Camp conditions formed a chief subject of the Congressional investigation. The War Department had been confronted with the task of providing for a new army which had to be rushed into training, and had to depend upon congested railroad facilities to equip the camps. But everything had been done, Secretary Baker told the committee, to care for the men, and where defects had occurred they were quickly removed.

"And where, I want to know, in all history can you find an achievement comparable to that of America's in raising this great army from her citizenry in this period of time?" asked the Secretary of War. "It has never been done before, and it is to America's credit that she has accomplished it in the nine months we have been at war."

The outlook, as viewed by Secretary Baker, was that if adequate transport facilities were available, 1,500,000 men could be shipped to France during 1918. He indicated that a third of that number would be on the western front early in the year as a forerunner of the main body.

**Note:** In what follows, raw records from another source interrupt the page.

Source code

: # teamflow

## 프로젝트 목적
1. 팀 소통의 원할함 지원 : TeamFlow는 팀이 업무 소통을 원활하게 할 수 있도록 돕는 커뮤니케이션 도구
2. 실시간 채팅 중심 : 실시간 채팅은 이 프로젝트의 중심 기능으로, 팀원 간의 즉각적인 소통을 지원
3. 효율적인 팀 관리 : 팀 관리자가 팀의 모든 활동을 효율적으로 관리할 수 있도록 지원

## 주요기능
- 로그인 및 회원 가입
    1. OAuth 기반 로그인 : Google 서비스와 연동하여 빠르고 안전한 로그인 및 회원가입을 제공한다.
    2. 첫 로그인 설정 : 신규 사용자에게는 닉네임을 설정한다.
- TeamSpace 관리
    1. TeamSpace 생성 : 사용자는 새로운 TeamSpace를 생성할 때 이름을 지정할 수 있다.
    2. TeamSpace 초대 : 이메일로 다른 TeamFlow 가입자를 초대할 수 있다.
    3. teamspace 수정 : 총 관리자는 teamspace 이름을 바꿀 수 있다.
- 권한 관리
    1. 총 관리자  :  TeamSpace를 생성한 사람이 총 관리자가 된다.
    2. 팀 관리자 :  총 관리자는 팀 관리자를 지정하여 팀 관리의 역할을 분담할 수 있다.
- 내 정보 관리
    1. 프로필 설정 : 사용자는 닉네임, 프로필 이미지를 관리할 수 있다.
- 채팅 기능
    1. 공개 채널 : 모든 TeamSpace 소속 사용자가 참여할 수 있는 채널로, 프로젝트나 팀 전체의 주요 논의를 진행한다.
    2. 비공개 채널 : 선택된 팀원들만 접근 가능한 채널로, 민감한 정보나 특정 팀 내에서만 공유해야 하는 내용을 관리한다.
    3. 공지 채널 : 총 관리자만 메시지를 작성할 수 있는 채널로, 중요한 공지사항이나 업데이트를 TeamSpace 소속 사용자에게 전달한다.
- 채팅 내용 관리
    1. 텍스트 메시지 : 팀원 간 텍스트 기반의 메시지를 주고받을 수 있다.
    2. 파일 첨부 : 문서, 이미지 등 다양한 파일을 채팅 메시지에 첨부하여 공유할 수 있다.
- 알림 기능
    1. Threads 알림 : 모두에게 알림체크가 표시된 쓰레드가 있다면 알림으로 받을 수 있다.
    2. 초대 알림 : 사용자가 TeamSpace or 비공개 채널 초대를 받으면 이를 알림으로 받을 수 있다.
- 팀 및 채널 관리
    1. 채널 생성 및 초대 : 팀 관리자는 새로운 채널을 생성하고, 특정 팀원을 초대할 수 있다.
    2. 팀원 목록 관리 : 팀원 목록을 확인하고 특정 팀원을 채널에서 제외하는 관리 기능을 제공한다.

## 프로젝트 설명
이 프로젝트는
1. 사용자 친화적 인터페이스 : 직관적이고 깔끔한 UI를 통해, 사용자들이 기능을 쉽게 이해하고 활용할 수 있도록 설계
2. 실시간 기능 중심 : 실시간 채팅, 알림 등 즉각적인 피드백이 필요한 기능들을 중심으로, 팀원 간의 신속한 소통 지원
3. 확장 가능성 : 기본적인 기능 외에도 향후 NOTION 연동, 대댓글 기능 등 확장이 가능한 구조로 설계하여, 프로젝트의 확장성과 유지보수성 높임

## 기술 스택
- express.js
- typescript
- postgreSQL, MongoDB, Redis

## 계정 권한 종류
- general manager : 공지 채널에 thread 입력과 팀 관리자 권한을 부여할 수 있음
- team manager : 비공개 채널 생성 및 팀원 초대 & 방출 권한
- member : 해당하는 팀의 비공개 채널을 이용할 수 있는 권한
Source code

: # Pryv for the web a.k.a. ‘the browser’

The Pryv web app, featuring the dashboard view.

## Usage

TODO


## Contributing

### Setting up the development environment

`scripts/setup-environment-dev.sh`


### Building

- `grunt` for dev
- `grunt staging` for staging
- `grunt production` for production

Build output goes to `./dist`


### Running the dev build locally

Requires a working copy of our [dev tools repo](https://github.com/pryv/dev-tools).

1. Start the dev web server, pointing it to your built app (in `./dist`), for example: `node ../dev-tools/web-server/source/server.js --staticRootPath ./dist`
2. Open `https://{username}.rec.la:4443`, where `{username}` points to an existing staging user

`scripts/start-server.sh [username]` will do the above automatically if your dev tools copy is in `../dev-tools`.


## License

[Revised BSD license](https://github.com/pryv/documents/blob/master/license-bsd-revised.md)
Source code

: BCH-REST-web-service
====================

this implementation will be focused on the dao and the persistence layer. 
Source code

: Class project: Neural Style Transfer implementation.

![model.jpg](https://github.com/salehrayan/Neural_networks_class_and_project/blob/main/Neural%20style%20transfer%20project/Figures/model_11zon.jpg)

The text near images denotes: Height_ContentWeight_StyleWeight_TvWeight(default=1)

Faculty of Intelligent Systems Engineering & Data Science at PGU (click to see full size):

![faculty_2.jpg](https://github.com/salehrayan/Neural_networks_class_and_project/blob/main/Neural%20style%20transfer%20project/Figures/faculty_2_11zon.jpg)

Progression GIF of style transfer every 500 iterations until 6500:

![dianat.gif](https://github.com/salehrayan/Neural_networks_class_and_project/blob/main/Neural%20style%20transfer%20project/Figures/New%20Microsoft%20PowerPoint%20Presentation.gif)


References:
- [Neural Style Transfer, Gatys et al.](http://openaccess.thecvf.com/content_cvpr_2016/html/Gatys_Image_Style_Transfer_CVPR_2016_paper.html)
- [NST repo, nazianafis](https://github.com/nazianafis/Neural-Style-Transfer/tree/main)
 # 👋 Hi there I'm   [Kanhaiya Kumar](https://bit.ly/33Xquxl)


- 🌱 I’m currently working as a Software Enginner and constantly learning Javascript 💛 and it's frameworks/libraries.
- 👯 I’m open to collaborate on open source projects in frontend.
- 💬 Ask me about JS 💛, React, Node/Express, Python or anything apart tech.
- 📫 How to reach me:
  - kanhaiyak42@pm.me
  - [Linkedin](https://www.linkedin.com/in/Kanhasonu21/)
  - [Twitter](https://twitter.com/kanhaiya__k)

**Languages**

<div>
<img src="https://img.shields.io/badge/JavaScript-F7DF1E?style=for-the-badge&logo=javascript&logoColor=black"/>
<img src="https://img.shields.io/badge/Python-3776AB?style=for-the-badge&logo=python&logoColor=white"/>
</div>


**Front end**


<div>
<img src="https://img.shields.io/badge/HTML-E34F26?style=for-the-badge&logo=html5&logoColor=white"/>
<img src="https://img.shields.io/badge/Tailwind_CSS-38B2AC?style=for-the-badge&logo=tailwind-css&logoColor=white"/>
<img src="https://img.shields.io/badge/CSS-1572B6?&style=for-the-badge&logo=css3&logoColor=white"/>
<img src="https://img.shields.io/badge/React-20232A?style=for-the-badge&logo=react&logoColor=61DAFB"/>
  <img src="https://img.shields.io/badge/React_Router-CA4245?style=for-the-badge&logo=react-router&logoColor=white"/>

The country appeared satisfied by this prospect. The War Secretary had revealed much information regarding the military preparations to the Senate investigators; but he had to suppress much more to keep Germany—who was anxious to learn General Pershing's plans—in the dark, especially as to the number and disposition of American troops already there. The conclusions drawn from the progress of war preparations at the beginning of 1918 were that greater advances had been made than was expected. American troops would be in the thick of the fighting in the early spring and would be greatly reenforced just as soon as the Entente Allies pooled their tonnage resources.

The Administration's critics in Congress, nevertheless, were not pacified. A bill was proposed in the Senate creating a War Cabinet, the purpose of which was to divest the executives of Government departments of all authority in the conduct of the war. The new body was to be composed of "three distinguished citizens of demonstrated ability," to be named by the President and indorsed by the Senate. They were to control the administrative Cabinet officers and other department heads in the war's conduct, and adjust all differences, subject to the President's review. The President saw in the proposed new war administration nothing but "long additional delays" and the turning of the Government's experience into "mere lost motion." He said as much to Senator Chamberlain, the author of the measure, in a letter which stoutly defended the Government's military preparations.

"The War Department," he wrote, "has performed a task of unparalleled magnitude and difficulty with extraordinary promptness and efficiency. There have been delays and disappointments and partial miscarriages of plan, all of which have been drawn into the foreground and exaggerated by the investigations which have been in progress since the Congress assembled.... But by comparison with what has been accomplished, these things, much as they were to be regretted, were insignificant, and no mistake has been made which has been repeated."